On 05/30/2010 06:20 PM, Vivien Malerba wrote:
On 30 May 2010 18:06, Massimo Cora'<maxcvs email it>  wrote:

There is no way you can avoid using a GdaStatement right now. However
there is no reason it could be made as fast as or even faster than
using raw SQLite...

Here is how:
* create a single GdaStatement by parsing "INSERT INTO sym_type
(type_type, type_name) VALUES (##type::string, ##name::string)"
* get the GdaSet object representing the "type" and "name" parameters
in the statement
* loop over what you need to insert, each time setting values in the
GdaSet for the values you need to insert, and calling
gda_connection_statement_execute_non_select(). Pass NULL for the
last_insert_row parameter if you don't need it.
* discard the GdaStatement and the GdaSet

I've found that using several successive transactions containing about
1000 inserts each is faster than not using any transaction and faster
than using a single big transaction.


my tests pointed out this:

sqlite cmd line: 0.6 sec for 20965 symbols.
libgda single big transaction: 2.94 seconds.
libgda multiple transactions (1000 symbols each): 2.99
libgda connection_execute non select (raw sql): 45 seconds.
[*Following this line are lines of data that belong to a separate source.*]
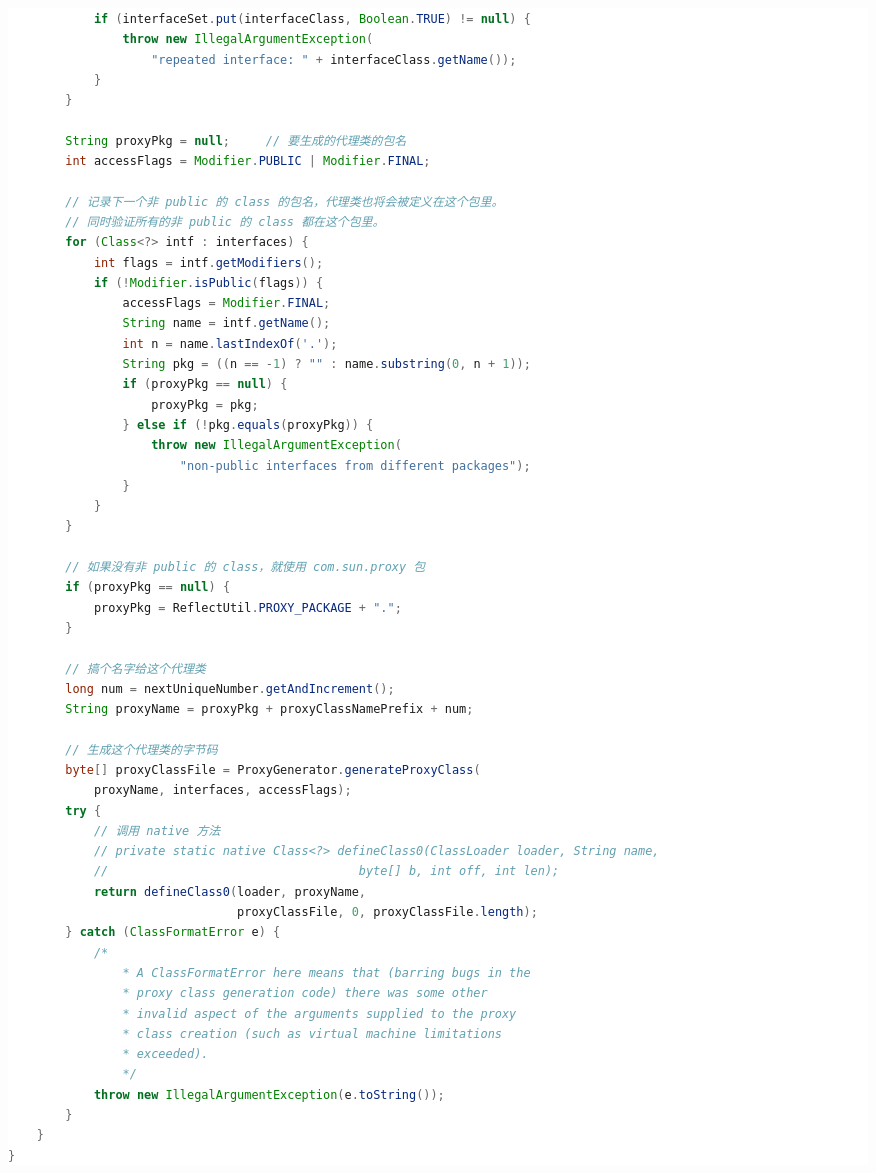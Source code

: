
 ```java
            if (interfaceSet.put(interfaceClass, Boolean.TRUE) != null) {
                throw new IllegalArgumentException(
                    "repeated interface: " + interfaceClass.getName());
            }
        }

        String proxyPkg = null;     // 要生成的代理类的包名
        int accessFlags = Modifier.PUBLIC | Modifier.FINAL;

        // 记录下一个非 public 的 class 的包名，代理类也将会被定义在这个包里。
        // 同时验证所有的非 public 的 class 都在这个包里。
        for (Class<?> intf : interfaces) {
            int flags = intf.getModifiers();
            if (!Modifier.isPublic(flags)) {
                accessFlags = Modifier.FINAL;
                String name = intf.getName();
                int n = name.lastIndexOf('.');
                String pkg = ((n == -1) ? "" : name.substring(0, n + 1));
                if (proxyPkg == null) {
                    proxyPkg = pkg;
                } else if (!pkg.equals(proxyPkg)) {
                    throw new IllegalArgumentException(
                        "non-public interfaces from different packages");
                }
            }
        }

        // 如果没有非 public 的 class，就使用 com.sun.proxy 包
        if (proxyPkg == null) {
            proxyPkg = ReflectUtil.PROXY_PACKAGE + ".";
        }

        // 搞个名字给这个代理类
        long num = nextUniqueNumber.getAndIncrement();
        String proxyName = proxyPkg + proxyClassNamePrefix + num;

        // 生成这个代理类的字节码
        byte[] proxyClassFile = ProxyGenerator.generateProxyClass(
            proxyName, interfaces, accessFlags);
        try {
            // 调用 native 方法
            // private static native Class<?> defineClass0(ClassLoader loader, String name,
            //                                   byte[] b, int off, int len);
            return defineClass0(loader, proxyName,
                                proxyClassFile, 0, proxyClassFile.length);
        } catch (ClassFormatError e) {
            /*
                * A ClassFormatError here means that (barring bugs in the
                * proxy class generation code) there was some other
                * invalid aspect of the arguments supplied to the proxy
                * class creation (such as virtual machine limitations
                * exceeded).
                */
            throw new IllegalArgumentException(e.toString());
        }
    }
}
```
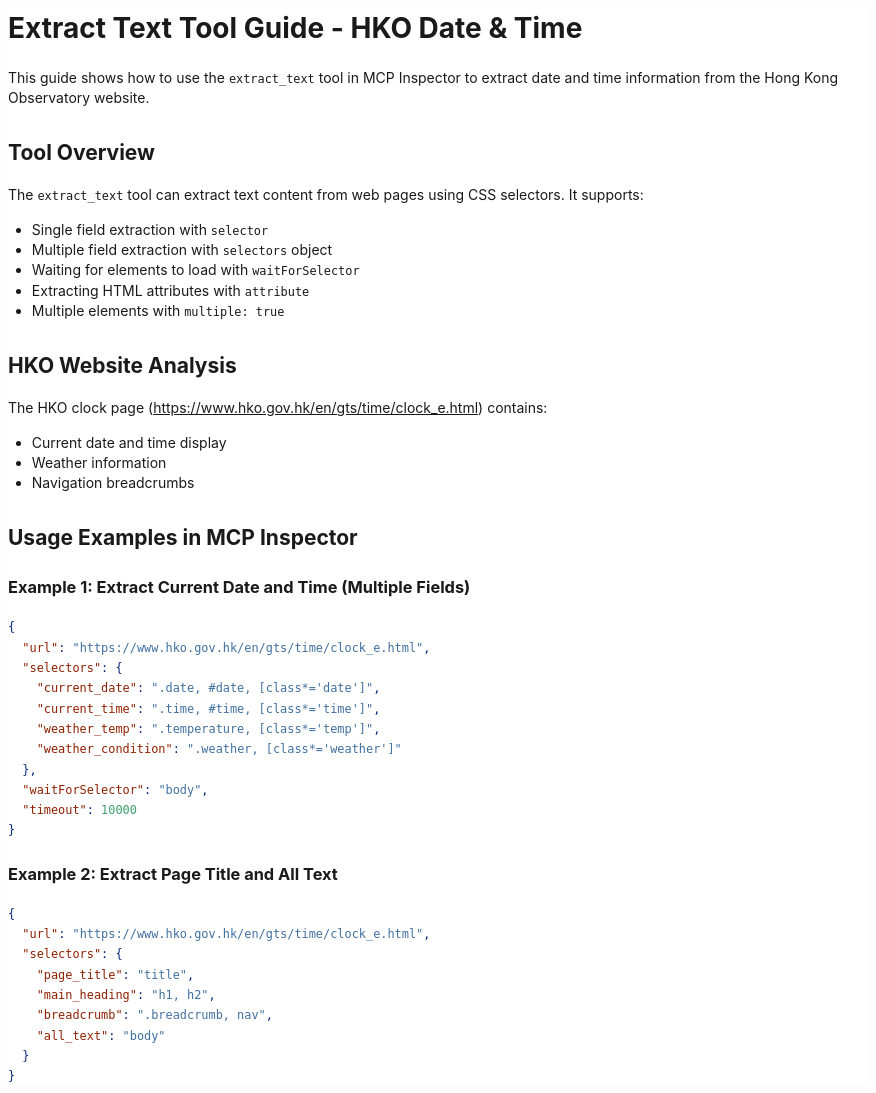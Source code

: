 # Extract Text Tool Guide - HKO Date & Time

This guide shows how to use the `extract_text` tool in MCP Inspector to extract date and time information from the Hong Kong Observatory website.

## Tool Overview

The `extract_text` tool can extract text content from web pages using CSS selectors. It supports:
- Single field extraction with `selector`
- Multiple field extraction with `selectors` object
- Waiting for elements to load with `waitForSelector`
- Extracting HTML attributes with `attribute`
- Multiple elements with `multiple: true`

## HKO Website Analysis

The HKO clock page (https://www.hko.gov.hk/en/gts/time/clock_e.html) contains:
- Current date and time display
- Weather information
- Navigation breadcrumbs

## Usage Examples in MCP Inspector

### Example 1: Extract Current Date and Time (Multiple Fields)

```json
{
  "url": "https://www.hko.gov.hk/en/gts/time/clock_e.html",
  "selectors": {
    "current_date": ".date, #date, [class*='date']",
    "current_time": ".time, #time, [class*='time']", 
    "weather_temp": ".temperature, [class*='temp']",
    "weather_condition": ".weather, [class*='weather']"
  },
  "waitForSelector": "body",
  "timeout": 10000
}
```

### Example 2: Extract Page Title and All Text

```json
{
  "url": "https://www.hko.gov.hk/en/gts/time/clock_e.html",
  "selectors": {
    "page_title": "title",
    "main_heading": "h1, h2",
    "breadcrumb": ".breadcrumb, nav",
    "all_text": "body"
  }
}
```
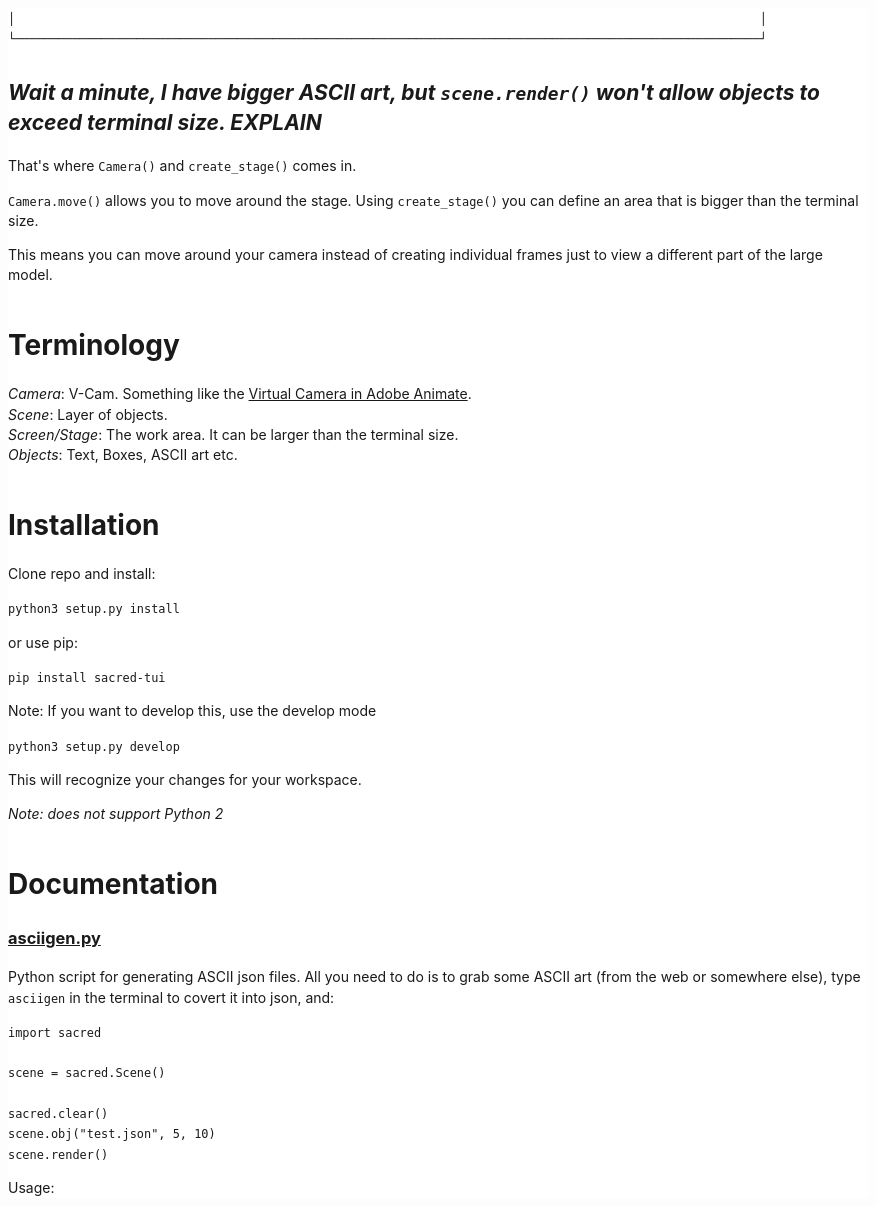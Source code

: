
 ```                                                                             
│                                                                                                        │
└────────────────────────────────────────────────────────────────────────────────────────────────────────┘
```
  
  
## *Wait a minute, I have bigger ASCII art, but `scene.render()` won't allow objects to exceed terminal size. EXPLAIN*

That's where `Camera()` and `create_stage()` comes in.  

`Camera.move()` allows you to move around the stage. Using `create_stage()` you can define an area that is bigger than the terminal size.  

This means you can move around your camera instead of creating individual frames just to view a different part of the large model.


  

# Terminology

*Camera*:  V-Cam. Something like the [Virtual Camera in Adobe Animate](https://helpx.adobe.com/ca/animate/how-to/virtual-camera.html).  
*Scene*:  Layer of objects.  
*Screen/Stage*:  The work area. It can be larger than the terminal size.  
*Objects*: Text, Boxes, ASCII art etc.



# Installation
Clone repo and install:
```
python3 setup.py install
```
or use pip:
```
pip install sacred-tui
```

Note: If you want to develop this, use the develop mode
```
python3 setup.py develop
```
This will recognize your changes for your workspace.  

*Note: does not support Python 2*

# Documentation
### [asciigen.py](https://github.com/justaboredkid/sacred-tui/blob/master/asciigen.py)
Python script for generating ASCII json files. All you need to do is to grab some ASCII art (from the web or somewhere else), type `asciigen` in the terminal to covert it into json, and:
```
import sacred

scene = sacred.Scene()

sacred.clear()
scene.obj("test.json", 5, 10)
scene.render()
```
Usage:
```
```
SQLite remains the fastest. There's some overhead on libgda, I don't know how it performs on older pcs though.
I'll have some checks.

It would be really great if you could provide an API to have direct access
to db engine. It would of course risky for user because it has no control on
errors, sql correctness etc, but it seems to me the only way to have speed.
Otherwise I'll be forced to bypass libgda and invoke the cmd line, which I
would prefer to avoid because various problems, like dependencies on sqlite
etc.

This might be a feature for future versions, but having this will
probably disable some other features of Libgda...

yeah that could be true but if users are always using the raw api to access sqlite they wouldn't need libgda. It should be intended only for particular cases.